Learning has always been a priority of the Barnes Foundation, dating back to its founding: “The driving ambition of Barnes Foundation founder, Dr. Barnes, was to teach ordinary people about art—especially those who didn’t know much (or anything!) about art or art history—and to give them an accessible method for looking at art, understanding it, and speaking about it,” says the Barnes. “That is why he started the Barnes Foundation 100 years ago. We continue to carry out Dr. Barnes's original vision, though we now approach education in a broader way so we can share the collection with many different audiences.” 

While some of these special exhibitions have already opened and closed, like Water, Wind, Breath: Southwest Native Art in Community as well as Isaac Julien: Once Again… (Statues Never Die), there is still much to see in the remaining few months of the year. Modigliani Up Close will be on view in the museum’s Roberts Gallery from October 16 until January 29th of next year. It will focus on Amedeo Modigliani’s art-making process, zooming in on a variety of works from museums across the globe to better understand how his iconic elongated forms came to be. 

The exhibition appeals to visitors with a wide array of interests and backgrounds based on its unique method: “Modigliani Up Close Using analytical techniques, including X-radiography, infrared reflectography, and X-ray fluorescence spectroscopy (XRF), conservators and conservation scientists have revealed previously unknown aspects of Modigliani’s work,” says the Barnes. “Those who visit will inevitably feel closer to Modigliani as an artist, seeing his work through the eyes of the experts, catching glimpses of the artist’s hand hidden beneath the surfaces of his work.” 

An archival exhibition, called Matisse, Dr. Barnes, and “The Dance,” on view this fall season in the Lower Level, is an unmissable, exclusive sneak peek into the past. Letters, sketches, and photographs give visitors a backstage view of correspondences between Dr. Barnes and Henri Matisse over the course of his creation of The Dance. This work, which now triumphs the lunettes of the museum’s Main Room’s South Wall, contains one of Matisse’s most memorable and iconic motifs.
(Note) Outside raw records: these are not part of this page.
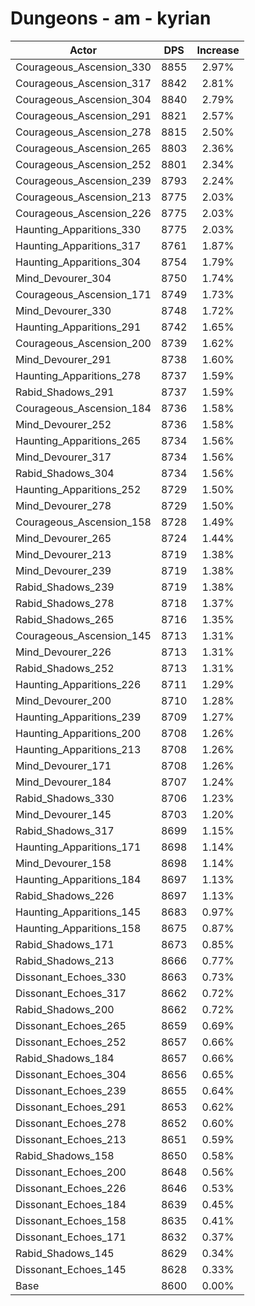 # Dungeons - am - kyrian
| Actor | DPS | Increase |
|---|:---:|:---:|
|Courageous_Ascension_330|8855|2.97%|
|Courageous_Ascension_317|8842|2.81%|
|Courageous_Ascension_304|8840|2.79%|
|Courageous_Ascension_291|8821|2.57%|
|Courageous_Ascension_278|8815|2.50%|
|Courageous_Ascension_265|8803|2.36%|
|Courageous_Ascension_252|8801|2.34%|
|Courageous_Ascension_239|8793|2.24%|
|Courageous_Ascension_213|8775|2.03%|
|Courageous_Ascension_226|8775|2.03%|
|Haunting_Apparitions_330|8775|2.03%|
|Haunting_Apparitions_317|8761|1.87%|
|Haunting_Apparitions_304|8754|1.79%|
|Mind_Devourer_304|8750|1.74%|
|Courageous_Ascension_171|8749|1.73%|
|Mind_Devourer_330|8748|1.72%|
|Haunting_Apparitions_291|8742|1.65%|
|Courageous_Ascension_200|8739|1.62%|
|Mind_Devourer_291|8738|1.60%|
|Haunting_Apparitions_278|8737|1.59%|
|Rabid_Shadows_291|8737|1.59%|
|Courageous_Ascension_184|8736|1.58%|
|Mind_Devourer_252|8736|1.58%|
|Haunting_Apparitions_265|8734|1.56%|
|Mind_Devourer_317|8734|1.56%|
|Rabid_Shadows_304|8734|1.56%|
|Haunting_Apparitions_252|8729|1.50%|
|Mind_Devourer_278|8729|1.50%|
|Courageous_Ascension_158|8728|1.49%|
|Mind_Devourer_265|8724|1.44%|
|Mind_Devourer_213|8719|1.38%|
|Mind_Devourer_239|8719|1.38%|
|Rabid_Shadows_239|8719|1.38%|
|Rabid_Shadows_278|8718|1.37%|
|Rabid_Shadows_265|8716|1.35%|
|Courageous_Ascension_145|8713|1.31%|
|Mind_Devourer_226|8713|1.31%|
|Rabid_Shadows_252|8713|1.31%|
|Haunting_Apparitions_226|8711|1.29%|
|Mind_Devourer_200|8710|1.28%|
|Haunting_Apparitions_239|8709|1.27%|
|Haunting_Apparitions_200|8708|1.26%|
|Haunting_Apparitions_213|8708|1.26%|
|Mind_Devourer_171|8708|1.26%|
|Mind_Devourer_184|8707|1.24%|
|Rabid_Shadows_330|8706|1.23%|
|Mind_Devourer_145|8703|1.20%|
|Rabid_Shadows_317|8699|1.15%|
|Haunting_Apparitions_171|8698|1.14%|
|Mind_Devourer_158|8698|1.14%|
|Haunting_Apparitions_184|8697|1.13%|
|Rabid_Shadows_226|8697|1.13%|
|Haunting_Apparitions_145|8683|0.97%|
|Haunting_Apparitions_158|8675|0.87%|
|Rabid_Shadows_171|8673|0.85%|
|Rabid_Shadows_213|8666|0.77%|
|Dissonant_Echoes_330|8663|0.73%|
|Dissonant_Echoes_317|8662|0.72%|
|Rabid_Shadows_200|8662|0.72%|
|Dissonant_Echoes_265|8659|0.69%|
|Dissonant_Echoes_252|8657|0.66%|
|Rabid_Shadows_184|8657|0.66%|
|Dissonant_Echoes_304|8656|0.65%|
|Dissonant_Echoes_239|8655|0.64%|
|Dissonant_Echoes_291|8653|0.62%|
|Dissonant_Echoes_278|8652|0.60%|
|Dissonant_Echoes_213|8651|0.59%|
|Rabid_Shadows_158|8650|0.58%|
|Dissonant_Echoes_200|8648|0.56%|
|Dissonant_Echoes_226|8646|0.53%|
|Dissonant_Echoes_184|8639|0.45%|
|Dissonant_Echoes_158|8635|0.41%|
|Dissonant_Echoes_171|8632|0.37%|
|Rabid_Shadows_145|8629|0.34%|
|Dissonant_Echoes_145|8628|0.33%|
|Base|8600|0.00%|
For those who are familiar with the Philadelphia Museum of Art, located just up the street from the Barnes, this exhibition brings the two Philly art meccas into dialogue: “Students can also visit the major Matisse in the 1930s exhibition at the Philadelphia Museum of Art (which explores a transformative decade in the art of Matisse, one that followed a deep creative slump--the turning point came in the fall of 1930, when Matisse [...] received the commission from Albert Barnes for a three-part mural, The Dance),” says the Barnes. 

For those who have not yet experienced the mesmerizing rooms of the Barnes, there is no time like the present. Students with valid I.D. can visit the museum, located on Benjamin Franklin Parkway, for just $5. And, on December 4, admission is free along with a variety of family activities in honor of both the centennial anniversary and 10 years of Free First Sunday Family Day’s partnership with PECO.

No matter the year, the Barnes Foundation has always offered a unique museum experience. The building, full of works ranging from Impressionism to Mannerism and beyond, has created its own history. The Barnes is a marvel for the city of Philadelphia as well as the broader art world, so go wish it a happy 100th birthday while you still can!